For all other clients, an OT must submit a fully completed Occupational Therapy Service Plan (OTSP) to the TAC:

  • for all requests for ongoing OT hand therapy services
  • at the request of the TAC for all other OT services.
The TAC may request a copy of the referral for OT services to determine its liability for them.
All fields on the OTSP must be completed in order for it to be reviewed by the TAC.

For all clients the TAC may contact the client or OT for further information if required.

Payment for completion of the OTSP is made in accordance with the TAC fee schedule.

When will the TAC respond to a request?


The TAC will respond to written treatment and service requests as set out in the TAC Service Charter.

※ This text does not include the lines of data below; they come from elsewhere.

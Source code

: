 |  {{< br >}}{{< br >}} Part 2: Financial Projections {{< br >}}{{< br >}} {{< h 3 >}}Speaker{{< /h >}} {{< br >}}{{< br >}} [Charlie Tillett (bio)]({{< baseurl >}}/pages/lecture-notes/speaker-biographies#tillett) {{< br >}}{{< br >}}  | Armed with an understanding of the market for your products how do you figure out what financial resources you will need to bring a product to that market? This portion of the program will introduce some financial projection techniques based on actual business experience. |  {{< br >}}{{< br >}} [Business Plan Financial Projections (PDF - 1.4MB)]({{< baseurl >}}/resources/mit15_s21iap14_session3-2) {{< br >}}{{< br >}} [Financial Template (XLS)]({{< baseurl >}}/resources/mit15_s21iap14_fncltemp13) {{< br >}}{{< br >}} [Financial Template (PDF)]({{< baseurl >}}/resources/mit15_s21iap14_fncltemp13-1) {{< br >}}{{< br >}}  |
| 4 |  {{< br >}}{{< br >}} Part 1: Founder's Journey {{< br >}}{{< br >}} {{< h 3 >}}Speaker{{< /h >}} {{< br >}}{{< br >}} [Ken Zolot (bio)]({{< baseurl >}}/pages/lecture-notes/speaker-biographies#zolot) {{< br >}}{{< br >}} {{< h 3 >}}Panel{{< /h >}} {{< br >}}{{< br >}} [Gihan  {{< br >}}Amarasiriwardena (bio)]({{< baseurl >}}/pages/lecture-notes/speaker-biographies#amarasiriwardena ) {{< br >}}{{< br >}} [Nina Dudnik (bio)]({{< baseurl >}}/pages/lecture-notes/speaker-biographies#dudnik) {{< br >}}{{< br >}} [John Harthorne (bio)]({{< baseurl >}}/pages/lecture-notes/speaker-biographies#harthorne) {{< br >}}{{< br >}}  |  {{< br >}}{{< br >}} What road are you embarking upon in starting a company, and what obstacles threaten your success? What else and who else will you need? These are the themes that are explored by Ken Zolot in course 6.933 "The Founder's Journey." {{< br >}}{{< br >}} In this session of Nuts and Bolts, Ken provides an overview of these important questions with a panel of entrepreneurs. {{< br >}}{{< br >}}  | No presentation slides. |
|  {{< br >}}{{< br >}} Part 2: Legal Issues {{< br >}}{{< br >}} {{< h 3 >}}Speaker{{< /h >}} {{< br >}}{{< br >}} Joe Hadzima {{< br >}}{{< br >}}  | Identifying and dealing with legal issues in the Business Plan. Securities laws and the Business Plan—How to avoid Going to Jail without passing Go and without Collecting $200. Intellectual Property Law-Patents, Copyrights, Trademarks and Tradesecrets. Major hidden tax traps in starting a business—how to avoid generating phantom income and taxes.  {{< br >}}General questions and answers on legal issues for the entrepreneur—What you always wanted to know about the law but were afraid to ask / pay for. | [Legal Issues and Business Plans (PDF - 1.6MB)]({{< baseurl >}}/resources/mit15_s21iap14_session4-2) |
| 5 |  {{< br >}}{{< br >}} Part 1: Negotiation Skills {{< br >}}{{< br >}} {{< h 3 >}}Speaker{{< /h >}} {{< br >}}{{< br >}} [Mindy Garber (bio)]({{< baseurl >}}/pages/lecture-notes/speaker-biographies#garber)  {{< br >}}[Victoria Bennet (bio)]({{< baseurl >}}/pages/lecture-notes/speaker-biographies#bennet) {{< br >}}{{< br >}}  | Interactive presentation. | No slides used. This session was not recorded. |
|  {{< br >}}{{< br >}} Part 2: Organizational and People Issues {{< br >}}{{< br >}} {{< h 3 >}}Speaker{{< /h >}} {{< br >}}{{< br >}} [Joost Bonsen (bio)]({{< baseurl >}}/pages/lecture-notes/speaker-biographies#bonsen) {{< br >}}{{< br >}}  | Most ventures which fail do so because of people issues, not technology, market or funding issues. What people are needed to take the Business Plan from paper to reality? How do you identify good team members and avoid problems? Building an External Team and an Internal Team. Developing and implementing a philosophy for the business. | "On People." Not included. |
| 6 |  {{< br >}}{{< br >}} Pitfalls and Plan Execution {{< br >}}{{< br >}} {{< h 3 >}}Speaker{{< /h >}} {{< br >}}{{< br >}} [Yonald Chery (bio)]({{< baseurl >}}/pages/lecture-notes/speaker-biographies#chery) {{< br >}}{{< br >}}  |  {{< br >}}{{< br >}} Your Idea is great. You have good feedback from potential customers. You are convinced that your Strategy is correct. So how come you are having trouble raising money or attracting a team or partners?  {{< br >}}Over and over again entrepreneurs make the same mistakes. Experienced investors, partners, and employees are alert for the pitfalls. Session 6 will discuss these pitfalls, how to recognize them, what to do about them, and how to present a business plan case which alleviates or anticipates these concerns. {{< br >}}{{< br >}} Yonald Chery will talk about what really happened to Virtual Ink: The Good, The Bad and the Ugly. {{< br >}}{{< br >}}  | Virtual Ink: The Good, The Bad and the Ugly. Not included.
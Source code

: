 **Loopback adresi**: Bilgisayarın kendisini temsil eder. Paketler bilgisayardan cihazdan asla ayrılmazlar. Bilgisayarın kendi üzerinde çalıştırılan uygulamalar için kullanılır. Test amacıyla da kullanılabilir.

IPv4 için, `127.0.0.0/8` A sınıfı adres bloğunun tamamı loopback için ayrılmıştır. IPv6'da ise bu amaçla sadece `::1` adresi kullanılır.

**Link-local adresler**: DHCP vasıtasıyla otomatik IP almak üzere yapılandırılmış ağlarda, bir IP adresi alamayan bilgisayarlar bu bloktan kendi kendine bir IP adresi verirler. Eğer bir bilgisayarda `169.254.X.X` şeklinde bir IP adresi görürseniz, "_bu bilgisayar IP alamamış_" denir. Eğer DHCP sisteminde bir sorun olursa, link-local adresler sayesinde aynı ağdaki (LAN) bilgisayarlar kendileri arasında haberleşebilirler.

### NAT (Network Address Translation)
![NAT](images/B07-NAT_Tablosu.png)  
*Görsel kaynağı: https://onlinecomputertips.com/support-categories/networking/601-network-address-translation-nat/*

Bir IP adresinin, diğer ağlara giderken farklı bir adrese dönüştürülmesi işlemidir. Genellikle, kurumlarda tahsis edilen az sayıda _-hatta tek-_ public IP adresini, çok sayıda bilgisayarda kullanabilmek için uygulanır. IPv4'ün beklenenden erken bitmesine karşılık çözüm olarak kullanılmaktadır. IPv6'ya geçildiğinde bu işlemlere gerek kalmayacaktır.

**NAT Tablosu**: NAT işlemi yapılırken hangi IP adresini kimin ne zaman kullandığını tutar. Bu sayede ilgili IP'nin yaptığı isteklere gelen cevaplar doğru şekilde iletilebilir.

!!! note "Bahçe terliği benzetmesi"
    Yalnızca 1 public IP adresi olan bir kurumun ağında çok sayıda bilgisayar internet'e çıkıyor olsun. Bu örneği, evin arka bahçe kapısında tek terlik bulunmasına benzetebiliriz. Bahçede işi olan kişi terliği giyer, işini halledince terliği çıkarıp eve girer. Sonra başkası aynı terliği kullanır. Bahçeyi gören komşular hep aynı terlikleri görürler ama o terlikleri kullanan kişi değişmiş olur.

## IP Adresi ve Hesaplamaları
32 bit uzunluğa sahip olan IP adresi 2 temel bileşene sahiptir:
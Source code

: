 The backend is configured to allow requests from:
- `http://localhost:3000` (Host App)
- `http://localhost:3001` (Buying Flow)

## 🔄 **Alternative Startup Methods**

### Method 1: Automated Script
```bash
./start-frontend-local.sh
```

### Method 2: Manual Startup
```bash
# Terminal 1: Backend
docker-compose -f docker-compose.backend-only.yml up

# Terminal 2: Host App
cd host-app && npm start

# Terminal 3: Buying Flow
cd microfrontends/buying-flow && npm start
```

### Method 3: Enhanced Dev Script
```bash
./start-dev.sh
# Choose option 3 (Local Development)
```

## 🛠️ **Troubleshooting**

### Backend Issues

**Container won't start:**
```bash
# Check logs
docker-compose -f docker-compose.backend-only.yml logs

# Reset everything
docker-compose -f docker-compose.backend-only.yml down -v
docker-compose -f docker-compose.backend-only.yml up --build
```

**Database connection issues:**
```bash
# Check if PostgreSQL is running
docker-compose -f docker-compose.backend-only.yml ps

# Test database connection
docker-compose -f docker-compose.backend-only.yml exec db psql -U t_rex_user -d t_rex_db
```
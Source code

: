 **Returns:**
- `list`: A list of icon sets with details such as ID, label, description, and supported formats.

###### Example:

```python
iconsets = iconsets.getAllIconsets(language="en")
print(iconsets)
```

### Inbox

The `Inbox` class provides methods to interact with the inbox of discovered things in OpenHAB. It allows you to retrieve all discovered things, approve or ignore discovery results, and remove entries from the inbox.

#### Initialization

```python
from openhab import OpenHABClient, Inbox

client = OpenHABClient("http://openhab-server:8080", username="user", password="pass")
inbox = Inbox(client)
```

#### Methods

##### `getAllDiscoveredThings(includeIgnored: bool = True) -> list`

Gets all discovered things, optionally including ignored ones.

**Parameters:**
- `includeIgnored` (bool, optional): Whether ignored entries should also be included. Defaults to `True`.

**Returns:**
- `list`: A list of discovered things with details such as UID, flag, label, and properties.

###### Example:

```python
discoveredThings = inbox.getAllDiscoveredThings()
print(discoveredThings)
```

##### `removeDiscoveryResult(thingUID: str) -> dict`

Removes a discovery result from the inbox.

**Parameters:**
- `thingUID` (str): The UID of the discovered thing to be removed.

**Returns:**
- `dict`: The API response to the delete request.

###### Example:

To assist the TAC to make a decision regarding a request for occupational therapy services, a request may be reviewed by the TAC Clinical Panel. The Clinical Panel may contact the requesting medical practitioner to seek further information and/or discuss the proposed treatment prior to making a recommendation to the TAC regarding the request. The TAC will respond to the request when they have received the Clinical Panel’s recommendation.

What are the TAC’s invoice requirements?

Please refer to the How to Invoice the TAC information page.

What fees are payable for occupational therapy services?

Please refer to the Occupational Therapy fee schedule.

In relation to occupational therapy services, what won't the TAC pay for?

The TAC will not pay for:

  • treatment or services for a person other than the client
  • treatment or services not authorised by the TAC under the Transport Accident Act 1986
  • treatment or services subcontracted to, or provided by a non-registered provider
  • fees associated with cancellation or non attendance
  • treatment or services undertaken in hospital billed separately where the cost is included in the hospital bed fee
  • reports undertaken without the prior approval of the TAC
  • treatment or services provided outside the Commonwealth of Australia
  • treatment or services provided by telephone or other non face to face mediums
  • telephone calls and telephone consultations between providers and clients, and between other providers, including hospitals
  • treatment or services provided more than once on the same day to the same client
  • treatment, services, prostheses or equipment where there is no National Health and Medical Research Council level 1 or level 2 evidence that the treatment, service, prostheses or equipment is safe and effective. Refer to the Non-Established, New or Emerging Treatments and Services policy
  • treatment or services provided more than 2 years prior to the request for funding except where the request for payment is made within 3 years of the transport accident. Refer to the Time Limit to Apply for the Payment of Medical and Like Expenses policy.